---------- Dataset records
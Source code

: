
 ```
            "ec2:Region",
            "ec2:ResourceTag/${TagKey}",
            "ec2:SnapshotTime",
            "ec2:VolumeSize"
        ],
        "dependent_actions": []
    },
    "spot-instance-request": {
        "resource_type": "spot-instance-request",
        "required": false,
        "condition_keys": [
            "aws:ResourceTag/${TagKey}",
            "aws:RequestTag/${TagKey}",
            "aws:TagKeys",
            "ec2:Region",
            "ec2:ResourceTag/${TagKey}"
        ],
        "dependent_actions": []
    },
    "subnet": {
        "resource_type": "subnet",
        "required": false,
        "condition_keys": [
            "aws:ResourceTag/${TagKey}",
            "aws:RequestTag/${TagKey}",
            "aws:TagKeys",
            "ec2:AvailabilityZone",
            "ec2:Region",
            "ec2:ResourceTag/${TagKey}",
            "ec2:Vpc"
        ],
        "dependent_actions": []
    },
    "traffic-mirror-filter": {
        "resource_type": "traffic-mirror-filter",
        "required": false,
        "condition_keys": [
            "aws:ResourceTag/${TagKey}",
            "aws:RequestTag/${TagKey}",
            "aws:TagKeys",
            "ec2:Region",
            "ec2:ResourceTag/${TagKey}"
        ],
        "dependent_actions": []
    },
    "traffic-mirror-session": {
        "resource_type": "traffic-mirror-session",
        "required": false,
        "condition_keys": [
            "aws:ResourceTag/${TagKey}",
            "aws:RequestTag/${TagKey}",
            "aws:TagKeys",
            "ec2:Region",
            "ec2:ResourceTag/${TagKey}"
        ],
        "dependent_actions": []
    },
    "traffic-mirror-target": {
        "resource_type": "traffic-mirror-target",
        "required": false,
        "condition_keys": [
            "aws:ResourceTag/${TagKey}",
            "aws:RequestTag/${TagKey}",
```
--------------------
---------- Dataset records
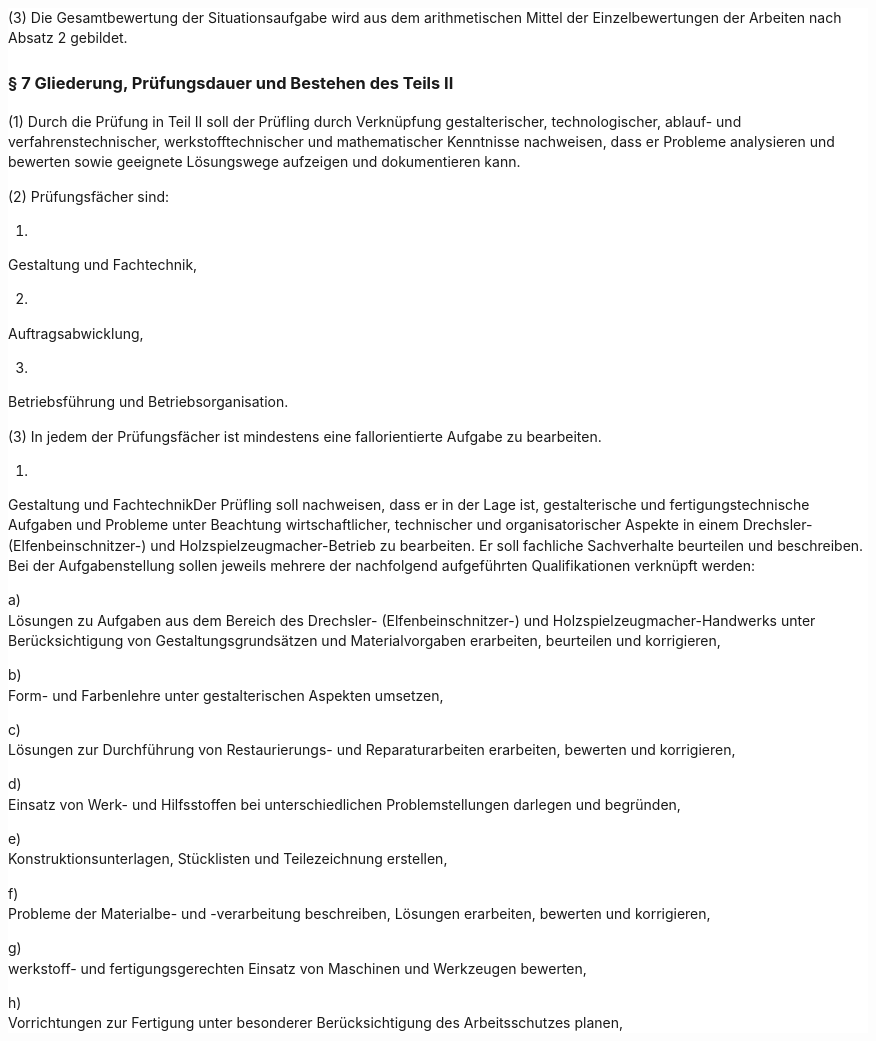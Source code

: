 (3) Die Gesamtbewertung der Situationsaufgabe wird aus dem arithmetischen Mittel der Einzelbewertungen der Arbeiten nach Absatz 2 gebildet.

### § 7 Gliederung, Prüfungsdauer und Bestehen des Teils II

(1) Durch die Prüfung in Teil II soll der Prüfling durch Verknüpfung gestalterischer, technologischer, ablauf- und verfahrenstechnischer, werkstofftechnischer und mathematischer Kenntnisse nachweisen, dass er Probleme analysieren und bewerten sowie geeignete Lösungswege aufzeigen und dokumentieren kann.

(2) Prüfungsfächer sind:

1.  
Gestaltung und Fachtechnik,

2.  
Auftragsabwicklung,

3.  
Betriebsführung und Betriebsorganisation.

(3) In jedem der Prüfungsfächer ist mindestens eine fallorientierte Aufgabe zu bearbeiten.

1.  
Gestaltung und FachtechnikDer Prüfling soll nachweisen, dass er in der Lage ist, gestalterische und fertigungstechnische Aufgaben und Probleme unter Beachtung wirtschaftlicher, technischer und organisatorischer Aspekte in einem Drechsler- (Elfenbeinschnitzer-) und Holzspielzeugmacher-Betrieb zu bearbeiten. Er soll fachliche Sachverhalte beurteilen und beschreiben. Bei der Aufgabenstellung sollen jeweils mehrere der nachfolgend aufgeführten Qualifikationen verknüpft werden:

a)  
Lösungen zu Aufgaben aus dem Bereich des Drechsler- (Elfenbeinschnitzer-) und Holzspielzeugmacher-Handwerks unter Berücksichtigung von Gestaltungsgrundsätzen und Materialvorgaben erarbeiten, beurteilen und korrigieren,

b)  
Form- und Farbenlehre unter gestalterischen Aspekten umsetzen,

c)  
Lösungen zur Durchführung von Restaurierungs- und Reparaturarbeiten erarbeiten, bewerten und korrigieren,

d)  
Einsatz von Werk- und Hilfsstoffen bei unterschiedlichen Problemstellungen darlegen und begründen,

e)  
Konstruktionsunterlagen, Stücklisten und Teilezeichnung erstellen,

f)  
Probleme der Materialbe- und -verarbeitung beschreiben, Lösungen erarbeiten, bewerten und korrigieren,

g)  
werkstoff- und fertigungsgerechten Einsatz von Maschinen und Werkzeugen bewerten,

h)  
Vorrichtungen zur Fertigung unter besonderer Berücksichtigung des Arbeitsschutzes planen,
--------------------
---------- Dataset records
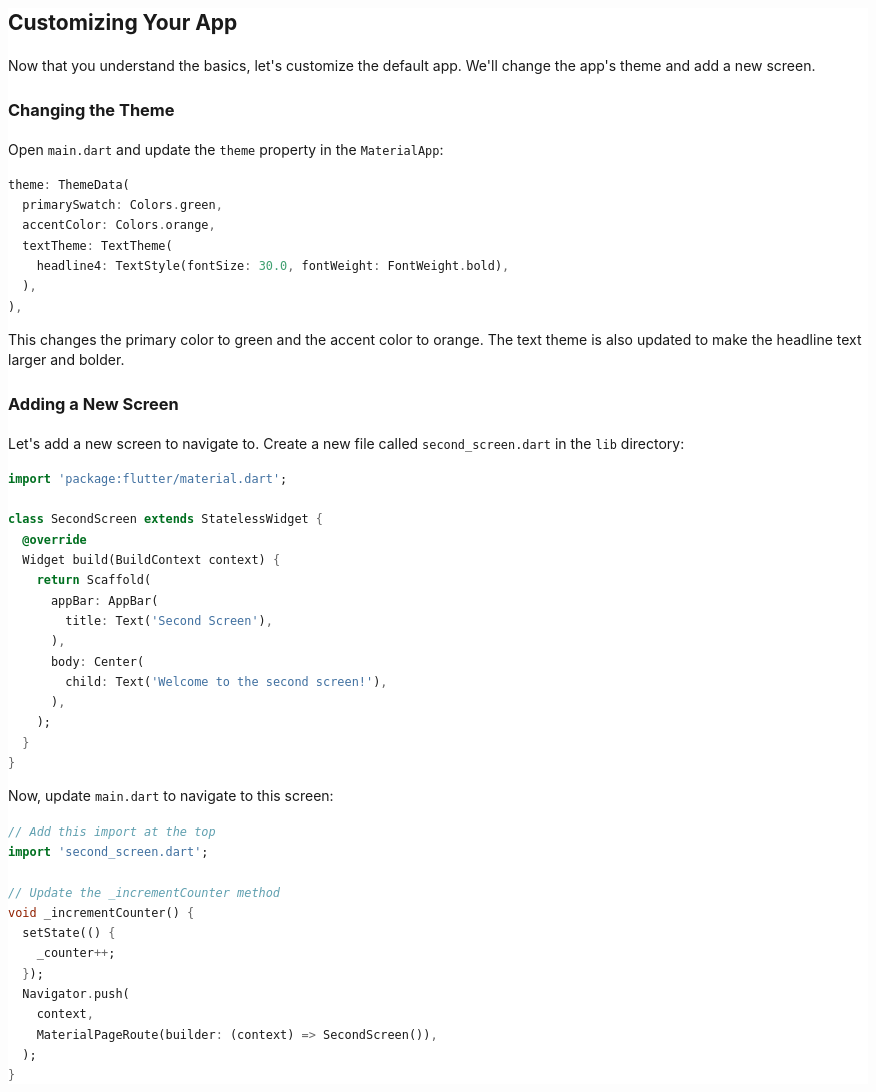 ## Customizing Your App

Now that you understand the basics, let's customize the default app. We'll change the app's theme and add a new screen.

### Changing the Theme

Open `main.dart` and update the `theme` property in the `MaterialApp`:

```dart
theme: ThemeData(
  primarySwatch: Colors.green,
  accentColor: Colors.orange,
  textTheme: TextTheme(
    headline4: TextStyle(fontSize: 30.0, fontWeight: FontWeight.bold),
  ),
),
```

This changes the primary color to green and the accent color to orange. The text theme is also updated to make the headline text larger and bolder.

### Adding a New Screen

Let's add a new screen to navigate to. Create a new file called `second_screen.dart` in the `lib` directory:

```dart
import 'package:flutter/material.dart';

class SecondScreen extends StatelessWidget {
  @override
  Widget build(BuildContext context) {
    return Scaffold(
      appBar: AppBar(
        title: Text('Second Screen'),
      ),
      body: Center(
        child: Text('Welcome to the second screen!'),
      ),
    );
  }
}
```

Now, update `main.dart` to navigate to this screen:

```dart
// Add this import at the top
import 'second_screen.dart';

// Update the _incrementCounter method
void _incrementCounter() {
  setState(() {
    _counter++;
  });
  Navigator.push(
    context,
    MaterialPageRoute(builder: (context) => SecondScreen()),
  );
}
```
--------------------
** Task objective **
What lines in the records above include the string "dass"? Copy each one.

** Task answer **
(1) Durch die Prüfung in Teil II soll der Prüfling durch Verknüpfung gestalterischer, technologischer, ablauf- und verfahrenstechnischer, werkstofftechnischer und mathematischer Kenntnisse nachweisen, dass er Probleme analysieren und bewerten sowie geeignete Lösungswege aufzeigen und dokumentieren kann.
Gestaltung und FachtechnikDer Prüfling soll nachweisen, dass er in der Lage ist, gestalterische und fertigungstechnische Aufgaben und Probleme unter Beachtung wirtschaftlicher, technischer und organisatorischer Aspekte in einem Drechsler- (Elfenbeinschnitzer-) und Holzspielzeugmacher-Betrieb zu bearbeiten. Er soll fachliche Sachverhalte beurteilen und beschreiben. Bei der Aufgabenstellung sollen jeweils mehrere der nachfolgend aufgeführten Qualifikationen verknüpft werden:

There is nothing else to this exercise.